Your task is to transcribe the entries below exactly, from their first line down to the line containing "a branch had struck his knee while he was", and to stop there.

Excerpts from a dataset:

——

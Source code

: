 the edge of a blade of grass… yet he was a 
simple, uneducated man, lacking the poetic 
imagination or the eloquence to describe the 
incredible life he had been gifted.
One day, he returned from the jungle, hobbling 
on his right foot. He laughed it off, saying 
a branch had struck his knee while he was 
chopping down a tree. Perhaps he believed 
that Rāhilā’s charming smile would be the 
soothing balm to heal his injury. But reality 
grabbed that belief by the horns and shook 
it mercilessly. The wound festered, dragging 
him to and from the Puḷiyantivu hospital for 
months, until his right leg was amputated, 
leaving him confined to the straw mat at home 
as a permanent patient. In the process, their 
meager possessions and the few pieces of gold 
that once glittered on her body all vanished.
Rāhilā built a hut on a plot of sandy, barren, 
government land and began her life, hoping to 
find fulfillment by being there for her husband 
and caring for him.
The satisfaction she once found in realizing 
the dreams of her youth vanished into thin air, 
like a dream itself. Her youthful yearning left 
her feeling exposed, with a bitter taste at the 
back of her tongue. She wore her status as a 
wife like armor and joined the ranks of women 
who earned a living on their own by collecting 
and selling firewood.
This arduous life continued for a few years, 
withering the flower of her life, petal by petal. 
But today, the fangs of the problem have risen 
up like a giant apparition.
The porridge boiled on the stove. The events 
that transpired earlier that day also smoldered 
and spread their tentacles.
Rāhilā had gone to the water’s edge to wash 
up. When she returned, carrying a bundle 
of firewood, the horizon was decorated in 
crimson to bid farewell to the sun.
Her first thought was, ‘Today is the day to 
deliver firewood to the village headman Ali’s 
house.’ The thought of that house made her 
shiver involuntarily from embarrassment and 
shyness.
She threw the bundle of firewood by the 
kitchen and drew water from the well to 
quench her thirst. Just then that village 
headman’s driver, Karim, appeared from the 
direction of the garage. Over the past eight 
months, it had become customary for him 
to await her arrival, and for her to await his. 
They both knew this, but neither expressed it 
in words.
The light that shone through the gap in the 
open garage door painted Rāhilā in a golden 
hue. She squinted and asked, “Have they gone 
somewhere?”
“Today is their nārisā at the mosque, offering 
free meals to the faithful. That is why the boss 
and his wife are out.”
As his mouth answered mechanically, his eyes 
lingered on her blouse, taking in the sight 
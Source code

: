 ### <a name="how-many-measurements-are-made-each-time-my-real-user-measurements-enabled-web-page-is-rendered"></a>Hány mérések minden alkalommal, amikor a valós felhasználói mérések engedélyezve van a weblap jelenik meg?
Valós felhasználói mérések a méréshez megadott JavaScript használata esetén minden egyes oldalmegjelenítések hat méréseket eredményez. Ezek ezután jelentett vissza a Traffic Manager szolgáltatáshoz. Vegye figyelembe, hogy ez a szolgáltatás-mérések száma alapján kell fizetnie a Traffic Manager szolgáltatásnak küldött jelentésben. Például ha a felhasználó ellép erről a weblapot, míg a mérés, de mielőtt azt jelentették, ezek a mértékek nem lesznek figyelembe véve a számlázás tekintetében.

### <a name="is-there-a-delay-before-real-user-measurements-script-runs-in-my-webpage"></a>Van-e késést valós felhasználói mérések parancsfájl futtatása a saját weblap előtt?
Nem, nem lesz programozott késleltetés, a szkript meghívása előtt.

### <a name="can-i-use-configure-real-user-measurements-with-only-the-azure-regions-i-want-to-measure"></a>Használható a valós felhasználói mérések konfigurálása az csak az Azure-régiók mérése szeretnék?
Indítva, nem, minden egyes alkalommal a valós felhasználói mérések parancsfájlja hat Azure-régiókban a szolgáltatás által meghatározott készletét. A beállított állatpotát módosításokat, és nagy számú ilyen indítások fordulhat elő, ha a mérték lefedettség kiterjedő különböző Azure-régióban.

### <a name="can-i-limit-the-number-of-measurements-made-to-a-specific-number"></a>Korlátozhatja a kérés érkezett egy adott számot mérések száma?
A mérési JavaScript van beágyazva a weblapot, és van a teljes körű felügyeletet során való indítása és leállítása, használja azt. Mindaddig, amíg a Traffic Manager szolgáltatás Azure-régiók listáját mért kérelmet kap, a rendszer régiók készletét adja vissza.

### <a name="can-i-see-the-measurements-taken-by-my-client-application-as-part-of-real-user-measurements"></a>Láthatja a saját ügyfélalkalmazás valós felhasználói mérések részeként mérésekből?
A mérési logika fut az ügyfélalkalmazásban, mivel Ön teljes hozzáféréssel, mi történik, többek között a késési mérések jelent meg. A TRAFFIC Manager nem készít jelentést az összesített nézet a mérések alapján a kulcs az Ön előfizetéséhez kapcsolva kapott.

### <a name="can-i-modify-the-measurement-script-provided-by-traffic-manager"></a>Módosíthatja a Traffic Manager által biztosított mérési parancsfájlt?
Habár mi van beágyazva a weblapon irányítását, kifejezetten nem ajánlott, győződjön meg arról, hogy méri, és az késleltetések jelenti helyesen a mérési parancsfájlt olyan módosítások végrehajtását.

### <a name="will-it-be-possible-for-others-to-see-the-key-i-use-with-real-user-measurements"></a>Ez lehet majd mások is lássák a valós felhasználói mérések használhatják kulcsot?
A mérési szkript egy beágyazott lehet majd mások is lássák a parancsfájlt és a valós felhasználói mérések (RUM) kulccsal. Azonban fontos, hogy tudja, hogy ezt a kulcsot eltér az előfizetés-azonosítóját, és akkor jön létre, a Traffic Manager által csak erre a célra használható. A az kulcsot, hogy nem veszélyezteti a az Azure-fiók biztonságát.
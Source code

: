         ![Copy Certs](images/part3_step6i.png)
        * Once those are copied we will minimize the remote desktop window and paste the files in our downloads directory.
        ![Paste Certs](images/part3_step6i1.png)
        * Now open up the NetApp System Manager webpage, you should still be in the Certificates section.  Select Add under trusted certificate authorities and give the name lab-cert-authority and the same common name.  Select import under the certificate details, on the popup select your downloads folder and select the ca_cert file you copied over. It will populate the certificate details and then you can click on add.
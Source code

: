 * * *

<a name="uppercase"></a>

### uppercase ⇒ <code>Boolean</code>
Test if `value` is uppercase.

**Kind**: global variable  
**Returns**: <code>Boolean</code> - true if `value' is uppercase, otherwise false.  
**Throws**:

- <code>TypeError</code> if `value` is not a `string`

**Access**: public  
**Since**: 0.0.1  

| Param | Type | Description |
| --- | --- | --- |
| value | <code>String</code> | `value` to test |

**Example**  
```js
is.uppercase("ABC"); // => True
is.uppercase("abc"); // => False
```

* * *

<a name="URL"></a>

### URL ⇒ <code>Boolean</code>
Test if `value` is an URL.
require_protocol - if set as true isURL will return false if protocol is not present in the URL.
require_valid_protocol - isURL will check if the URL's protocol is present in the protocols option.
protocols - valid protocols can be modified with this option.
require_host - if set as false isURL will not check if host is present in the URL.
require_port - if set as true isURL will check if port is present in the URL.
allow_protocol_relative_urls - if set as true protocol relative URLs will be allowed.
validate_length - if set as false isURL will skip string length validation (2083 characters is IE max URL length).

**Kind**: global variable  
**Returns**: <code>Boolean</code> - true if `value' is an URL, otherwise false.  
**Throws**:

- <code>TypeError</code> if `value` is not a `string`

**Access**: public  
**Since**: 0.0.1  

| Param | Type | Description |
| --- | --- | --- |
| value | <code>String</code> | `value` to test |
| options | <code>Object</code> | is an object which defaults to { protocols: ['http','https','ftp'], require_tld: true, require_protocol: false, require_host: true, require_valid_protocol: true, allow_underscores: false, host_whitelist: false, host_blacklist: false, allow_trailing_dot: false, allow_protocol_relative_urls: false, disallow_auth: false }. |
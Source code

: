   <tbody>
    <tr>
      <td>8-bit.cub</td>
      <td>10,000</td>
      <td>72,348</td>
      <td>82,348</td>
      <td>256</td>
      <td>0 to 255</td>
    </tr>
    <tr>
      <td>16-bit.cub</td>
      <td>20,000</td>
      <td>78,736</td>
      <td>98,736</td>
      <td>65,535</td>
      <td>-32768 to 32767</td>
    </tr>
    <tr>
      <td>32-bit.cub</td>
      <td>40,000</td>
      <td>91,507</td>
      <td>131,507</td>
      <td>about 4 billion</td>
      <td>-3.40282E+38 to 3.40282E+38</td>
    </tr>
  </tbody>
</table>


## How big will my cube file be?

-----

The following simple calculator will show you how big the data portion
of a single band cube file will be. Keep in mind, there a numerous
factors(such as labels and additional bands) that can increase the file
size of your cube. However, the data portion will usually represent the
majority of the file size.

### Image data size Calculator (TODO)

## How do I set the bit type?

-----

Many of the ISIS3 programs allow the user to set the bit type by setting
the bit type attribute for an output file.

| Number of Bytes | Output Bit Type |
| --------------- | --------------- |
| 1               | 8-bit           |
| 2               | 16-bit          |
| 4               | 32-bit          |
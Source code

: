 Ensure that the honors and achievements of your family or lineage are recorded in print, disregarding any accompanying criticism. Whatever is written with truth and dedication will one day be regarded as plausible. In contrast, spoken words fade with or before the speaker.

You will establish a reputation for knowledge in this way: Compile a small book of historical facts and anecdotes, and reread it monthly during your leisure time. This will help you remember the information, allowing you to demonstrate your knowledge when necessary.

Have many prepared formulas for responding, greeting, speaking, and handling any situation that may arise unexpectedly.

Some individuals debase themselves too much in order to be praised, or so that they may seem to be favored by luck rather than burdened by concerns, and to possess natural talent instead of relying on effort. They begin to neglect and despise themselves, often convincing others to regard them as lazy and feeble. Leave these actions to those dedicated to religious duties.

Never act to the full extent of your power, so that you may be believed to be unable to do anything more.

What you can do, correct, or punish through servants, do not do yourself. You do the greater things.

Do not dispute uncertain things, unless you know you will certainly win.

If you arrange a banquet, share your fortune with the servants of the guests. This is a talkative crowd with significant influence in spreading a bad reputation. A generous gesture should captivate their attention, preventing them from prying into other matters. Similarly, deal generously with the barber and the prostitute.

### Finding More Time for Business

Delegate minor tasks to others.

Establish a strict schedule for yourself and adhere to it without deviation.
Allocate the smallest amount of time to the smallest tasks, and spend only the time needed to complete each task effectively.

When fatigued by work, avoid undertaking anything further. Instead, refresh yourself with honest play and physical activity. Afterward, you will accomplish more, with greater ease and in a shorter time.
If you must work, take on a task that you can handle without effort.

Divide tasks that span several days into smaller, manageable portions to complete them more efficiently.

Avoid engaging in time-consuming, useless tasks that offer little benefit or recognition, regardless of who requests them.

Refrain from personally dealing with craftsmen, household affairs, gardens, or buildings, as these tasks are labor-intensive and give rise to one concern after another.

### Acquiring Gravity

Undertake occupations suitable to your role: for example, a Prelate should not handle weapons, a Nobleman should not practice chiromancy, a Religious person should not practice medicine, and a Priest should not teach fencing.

——

Answer.
Source code

: the edge of a blade of grass… yet he was a 
simple, uneducated man, lacking the poetic 
imagination or the eloquence to describe the 
incredible life he had been gifted.
One day, he returned from the jungle, hobbling 
on his right foot. He laughed it off, saying 
a branch had struck his knee while he was 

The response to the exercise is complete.